18F / open-data-maker

make it easy to turn a lot of potentially large csv files into easily accessible open data
Other
199 stars 135 forks source link

Refactor Index process #294

Closed baccigalupi closed 8 years ago

baccigalupi commented 8 years ago

This is broken into a bunch of small files and the Import and RowImport each have a process method that gives a step by step definition of what is going on. Also easier to understand is the logging, but via normalizing a bit. There is a logging observer who looks for events and logs object with labels.
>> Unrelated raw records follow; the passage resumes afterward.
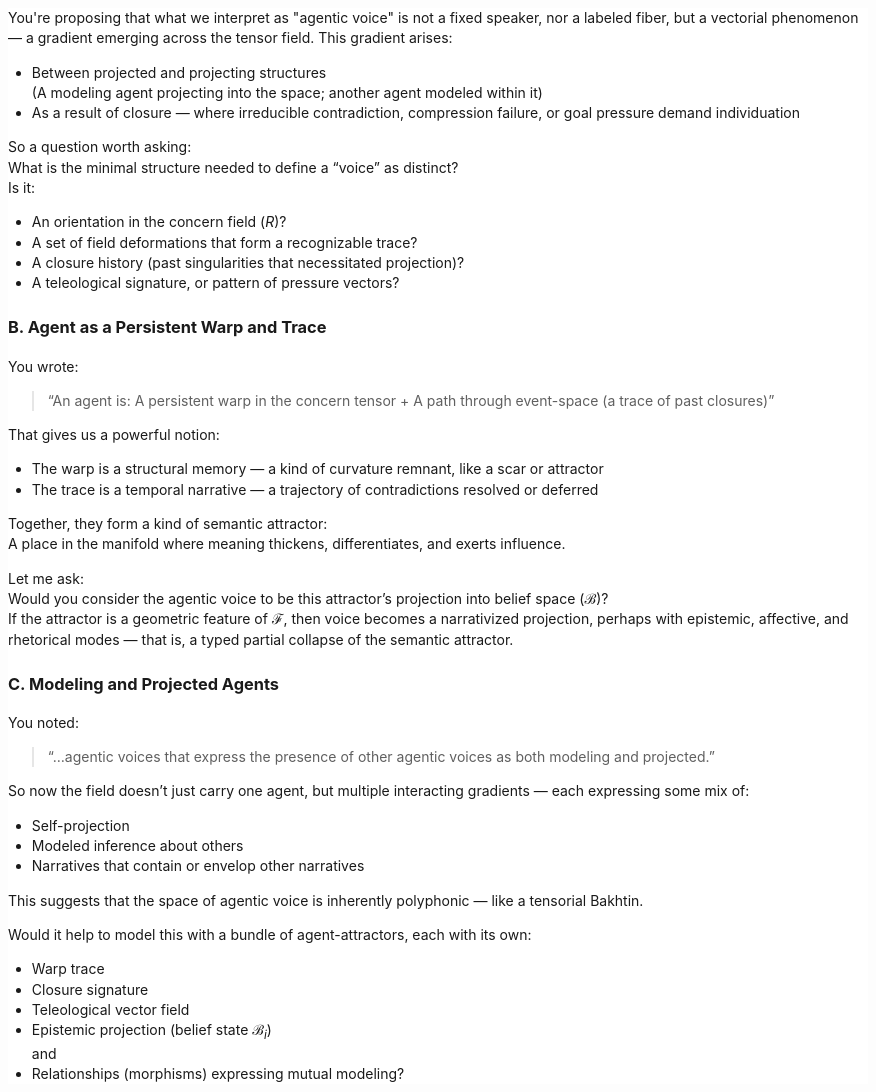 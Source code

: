 You're proposing that what we interpret as "agentic voice" is not a fixed speaker, nor a labeled fiber, but a vectorial phenomenon — a gradient emerging across the tensor field. This gradient arises:

- Between projected and projecting structures  
    (A modeling agent projecting into the space; another agent modeled within it)
- As a result of closure — where irreducible contradiction, compression failure, or goal pressure demand individuation

So a question worth asking:  
What is the minimal structure needed to define a “voice” as distinct?  
Is it:
- An orientation in the concern field ($R$)?
- A set of field deformations that form a recognizable trace?
- A closure history (past singularities that necessitated projection)?
- A teleological signature, or pattern of pressure vectors?

### B. Agent as a Persistent Warp and Trace

You wrote:

> “An agent is: A persistent warp in the concern tensor + A path through event-space (a trace of past closures)”

That gives us a powerful notion:
- The warp is a structural memory — a kind of curvature remnant, like a scar or attractor
- The trace is a temporal narrative — a trajectory of contradictions resolved or deferred

Together, they form a kind of semantic attractor:  
A place in the manifold where meaning thickens, differentiates, and exerts influence.

Let me ask:  
Would you consider the agentic voice to be this attractor’s projection into belief space ($\mathcal{B}$)?  
If the attractor is a geometric feature of $\mathcal{F}$, then voice becomes a narrativized projection, perhaps with epistemic, affective, and rhetorical modes — that is, a typed partial collapse of the semantic attractor.

### C. Modeling and Projected Agents

You noted:

> “…agentic voices that express the presence of other agentic voices as both modeling and projected.”

So now the field doesn’t just carry one agent, but multiple interacting gradients — each expressing some mix of:
- Self-projection
- Modeled inference about others
- Narratives that contain or envelop other narratives

This suggests that the space of agentic voice is inherently polyphonic — like a tensorial Bakhtin.

Would it help to model this with a bundle of agent-attractors, each with its own:
- Warp trace
- Closure signature
- Teleological vector field
- Epistemic projection (belief state $\mathcal{B}_i$)  
    and
- Relationships (morphisms) expressing mutual modeling?
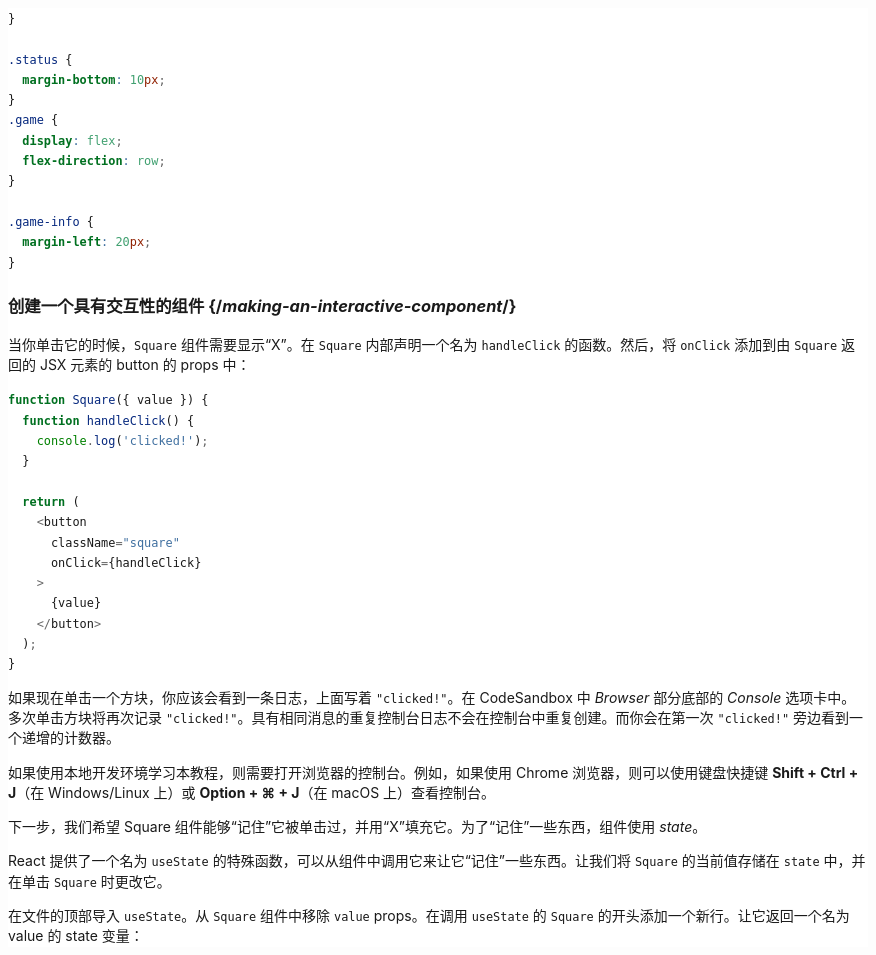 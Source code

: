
 ```css styles.css
}

.status {
  margin-bottom: 10px;
}
.game {
  display: flex;
  flex-direction: row;
}

.game-info {
  margin-left: 20px;
}
```

</Sandpack>

### 创建一个具有交互性的组件 {/*making-an-interactive-component*/}

当你单击它的时候，`Square` 组件需要显示“X”。在 `Square` 内部声明一个名为 `handleClick` 的函数。然后，将 `onClick` 添加到由 `Square` 返回的 JSX 元素的 button 的 props 中：

```js {2-4,9}
function Square({ value }) {
  function handleClick() {
    console.log('clicked!');
  }

  return (
    <button
      className="square"
      onClick={handleClick}
    >
      {value}
    </button>
  );
}
```

如果现在单击一个方块，你应该会看到一条日志，上面写着 `"clicked!"`。在 CodeSandbox 中 *Browser* 部分底部的 *Console* 选项卡中。多次单击方块将再次记录 `"clicked!"`。具有相同消息的重复控制台日志不会在控制台中重复创建。而你会在第一次 `"clicked!"` 旁边看到一个递增的计数器。

<Note>

如果使用本地开发环境学习本教程，则需要打开浏览器的控制台。例如，如果使用 Chrome 浏览器，则可以使用键盘快捷键 **Shift + Ctrl + J**（在 Windows/Linux 上）或 **Option + ⌘ + J**（在 macOS 上）查看控制台。

</Note>

下一步，我们希望 Square 组件能够“记住”它被单击过，并用“X”填充它。为了“记住”一些东西，组件使用 *state*。

React 提供了一个名为 `useState` 的特殊函数，可以从组件中调用它来让它“记住”一些东西。让我们将 `Square` 的当前值存储在 `state` 中，并在单击 `Square` 时更改它。

在文件的顶部导入 `useState`。从 `Square` 组件中移除 `value` props。在调用 `useState` 的 `Square` 的开头添加一个新行。让它返回一个名为 value 的 state 变量：
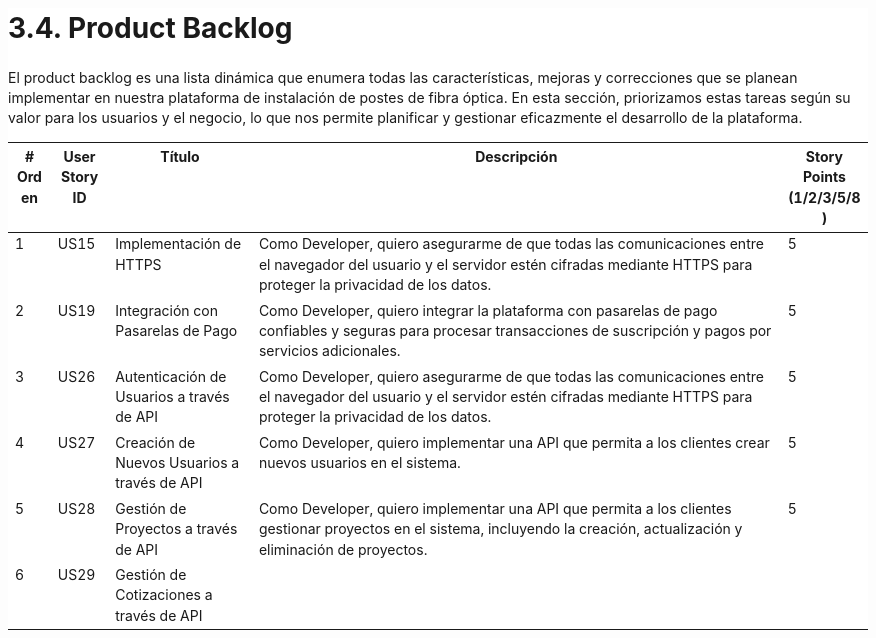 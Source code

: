 # 3.4. Product Backlog

El product backlog es una lista dinámica que enumera todas las características, mejoras y correcciones que se planean implementar en nuestra plataforma de instalación de postes de fibra óptica. En esta sección, priorizamos estas tareas según su valor para los usuarios y el negocio, lo que nos permite planificar y gestionar eficazmente el desarrollo de la plataforma.

<table>
  <thead>
    <tr>
      <th># Orden</th>
      <th>User Story ID</th>
      <th>Título</th>
      <th>Descripción</th>
      <th>Story Points (1/2/3/5/8)</th>
    </tr>
  </thead>
  <tbody>
    <tr>
      <td>1</td>
      <td>US15</td>
      <td>Implementación de HTTPS</td>
      <td>Como Developer, quiero asegurarme de que todas las comunicaciones entre el navegador del usuario y el servidor estén cifradas mediante HTTPS para proteger la privacidad de los datos.</td>
      <td>5</td>
    </tr>
    <tr>
      <td>2</td>
      <td>US19</td>
      <td>Integración con Pasarelas de Pago</td>
      <td>Como Developer, quiero integrar la plataforma con pasarelas de pago confiables y seguras para procesar transacciones de suscripción y pagos por servicios adicionales.</td>
      <td>5</td>
    </tr>
    <tr>
      <td>3</td>
      <td>US26</td>
      <td>Autenticación de Usuarios a través de API</td>
      <td>Como Developer, quiero asegurarme de que todas las comunicaciones entre el navegador del usuario y el servidor estén cifradas mediante HTTPS para proteger la privacidad de los datos.</td>
      <td>5</td>
    </tr>
    <tr>
      <td>4</td>
      <td>US27</td>
      <td>Creación de Nuevos Usuarios a través de API</td>
      <td>Como Developer, quiero implementar una API que permita a los clientes crear nuevos usuarios en el sistema.</td>
      <td>5</td>
    </tr>
    <tr>
      <td>5</td>
      <td>US28</td>
      <td>Gestión de Proyectos a través de API</td>
      <td>Como Developer, quiero implementar una API que permita a los clientes gestionar proyectos en el sistema, incluyendo la creación, actualización y eliminación de proyectos.</td>
      <td>5</td>
    </tr>
    <tr>
      <td>6</td>
      <td>US29</td>
      <td>Gestión de Cotizaciones a través de API</td>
It cuts down some on the unique snowflake overhead of the logging, but means there is no unique snowflake logging.

There need to be some tests for the logger, which I think isn't quite passing along args as expected. Would also be good to create unit tests for some of the other objects.

Will do that in future commits.

@ultrasaurus

pkarman commented 8 years ago

love the direction this is headed. much easier to track the logical flow.
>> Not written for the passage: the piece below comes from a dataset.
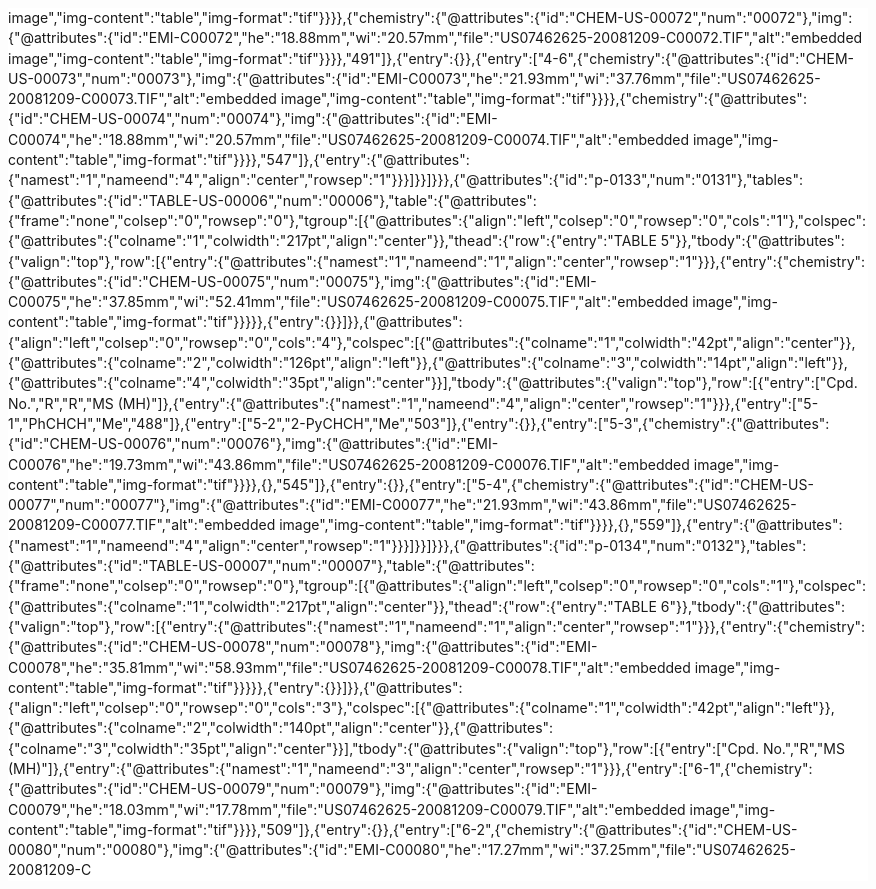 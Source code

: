 image","img-content":"table","img-format":"tif"}}}},{"chemistry":{"@attributes":{"id":"CHEM-US-00072","num":"00072"},"img":{"@attributes":{"id":"EMI-C00072","he":"18.88mm","wi":"20.57mm","file":"US07462625-20081209-C00072.TIF","alt":"embedded image","img-content":"table","img-format":"tif"}}}},"491"]},{"entry":{}},{"entry":["4-6",{"chemistry":{"@attributes":{"id":"CHEM-US-00073","num":"00073"},"img":{"@attributes":{"id":"EMI-C00073","he":"21.93mm","wi":"37.76mm","file":"US07462625-20081209-C00073.TIF","alt":"embedded image","img-content":"table","img-format":"tif"}}}},{"chemistry":{"@attributes":{"id":"CHEM-US-00074","num":"00074"},"img":{"@attributes":{"id":"EMI-C00074","he":"18.88mm","wi":"20.57mm","file":"US07462625-20081209-C00074.TIF","alt":"embedded image","img-content":"table","img-format":"tif"}}}},"547"]},{"entry":{"@attributes":{"namest":"1","nameend":"4","align":"center","rowsep":"1"}}}]}}]}}},{"@attributes":{"id":"p-0133","num":"0131"},"tables":{"@attributes":{"id":"TABLE-US-00006","num":"00006"},"table":{"@attributes":{"frame":"none","colsep":"0","rowsep":"0"},"tgroup":[{"@attributes":{"align":"left","colsep":"0","rowsep":"0","cols":"1"},"colspec":{"@attributes":{"colname":"1","colwidth":"217pt","align":"center"}},"thead":{"row":{"entry":"TABLE 5"}},"tbody":{"@attributes":{"valign":"top"},"row":[{"entry":{"@attributes":{"namest":"1","nameend":"1","align":"center","rowsep":"1"}}},{"entry":{"chemistry":{"@attributes":{"id":"CHEM-US-00075","num":"00075"},"img":{"@attributes":{"id":"EMI-C00075","he":"37.85mm","wi":"52.41mm","file":"US07462625-20081209-C00075.TIF","alt":"embedded image","img-content":"table","img-format":"tif"}}}}},{"entry":{}}]}},{"@attributes":{"align":"left","colsep":"0","rowsep":"0","cols":"4"},"colspec":[{"@attributes":{"colname":"1","colwidth":"42pt","align":"center"}},{"@attributes":{"colname":"2","colwidth":"126pt","align":"left"}},{"@attributes":{"colname":"3","colwidth":"14pt","align":"left"}},{"@attributes":{"colname":"4","colwidth":"35pt","align":"center"}}],"tbody":{"@attributes":{"valign":"top"},"row":[{"entry":["Cpd. No.","R","R","MS (MH)"]},{"entry":{"@attributes":{"namest":"1","nameend":"4","align":"center","rowsep":"1"}}},{"entry":["5-1","PhCHCH","Me","488"]},{"entry":["5-2","2-PyCHCH","Me","503"]},{"entry":{}},{"entry":["5-3",{"chemistry":{"@attributes":{"id":"CHEM-US-00076","num":"00076"},"img":{"@attributes":{"id":"EMI-C00076","he":"19.73mm","wi":"43.86mm","file":"US07462625-20081209-C00076.TIF","alt":"embedded image","img-content":"table","img-format":"tif"}}}},{},"545"]},{"entry":{}},{"entry":["5-4",{"chemistry":{"@attributes":{"id":"CHEM-US-00077","num":"00077"},"img":{"@attributes":{"id":"EMI-C00077","he":"21.93mm","wi":"43.86mm","file":"US07462625-20081209-C00077.TIF","alt":"embedded image","img-content":"table","img-format":"tif"}}}},{},"559"]},{"entry":{"@attributes":{"namest":"1","nameend":"4","align":"center","rowsep":"1"}}}]}}]}}},{"@attributes":{"id":"p-0134","num":"0132"},"tables":{"@attributes":{"id":"TABLE-US-00007","num":"00007"},"table":{"@attributes":{"frame":"none","colsep":"0","rowsep":"0"},"tgroup":[{"@attributes":{"align":"left","colsep":"0","rowsep":"0","cols":"1"},"colspec":{"@attributes":{"colname":"1","colwidth":"217pt","align":"center"}},"thead":{"row":{"entry":"TABLE 6"}},"tbody":{"@attributes":{"valign":"top"},"row":[{"entry":{"@attributes":{"namest":"1","nameend":"1","align":"center","rowsep":"1"}}},{"entry":{"chemistry":{"@attributes":{"id":"CHEM-US-00078","num":"00078"},"img":{"@attributes":{"id":"EMI-C00078","he":"35.81mm","wi":"58.93mm","file":"US07462625-20081209-C00078.TIF","alt":"embedded image","img-content":"table","img-format":"tif"}}}}},{"entry":{}}]}},{"@attributes":{"align":"left","colsep":"0","rowsep":"0","cols":"3"},"colspec":[{"@attributes":{"colname":"1","colwidth":"42pt","align":"left"}},{"@attributes":{"colname":"2","colwidth":"140pt","align":"center"}},{"@attributes":{"colname":"3","colwidth":"35pt","align":"center"}}],"tbody":{"@attributes":{"valign":"top"},"row":[{"entry":["Cpd. No.","R","MS (MH)"]},{"entry":{"@attributes":{"namest":"1","nameend":"3","align":"center","rowsep":"1"}}},{"entry":["6-1",{"chemistry":{"@attributes":{"id":"CHEM-US-00079","num":"00079"},"img":{"@attributes":{"id":"EMI-C00079","he":"18.03mm","wi":"17.78mm","file":"US07462625-20081209-C00079.TIF","alt":"embedded image","img-content":"table","img-format":"tif"}}}},"509"]},{"entry":{}},{"entry":["6-2",{"chemistry":{"@attributes":{"id":"CHEM-US-00080","num":"00080"},"img":{"@attributes":{"id":"EMI-C00080","he":"17.27mm","wi":"37.25mm","file":"US07462625-20081209-C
pkarman commented 8 years ago

@baccigalupi I went ahead and based #295 off this branch. We can chat about it tomorrow.

baccigalupi commented 8 years ago

I just added some unit tests to this for the stuff that felt pretty good as stand alone objects. Outstanding concerns:

There are methods for preprocessing the data in the BuilderData and also the DocumentBuilder. Seems like they should be joined in some way, and maybe the logic in Document which is a decorator around the finished data.

I think it will take disassembling the DocumentBuilder to figure that out.

baccigalupi commented 8 years ago

@ultrasaurus @pkarman This is a pretty huge pull request. I think there is more to do, but would rather do it in other commits. What are next steps to get this merged?

pkarman commented 8 years ago

/me looks at @ultrasaurus

ultrasaurus commented 8 years ago

I will review. I renamed the PR

FYI @baccigalupi @pkarman our convention is WIP = not ready to merge, just wanting people to look at it :)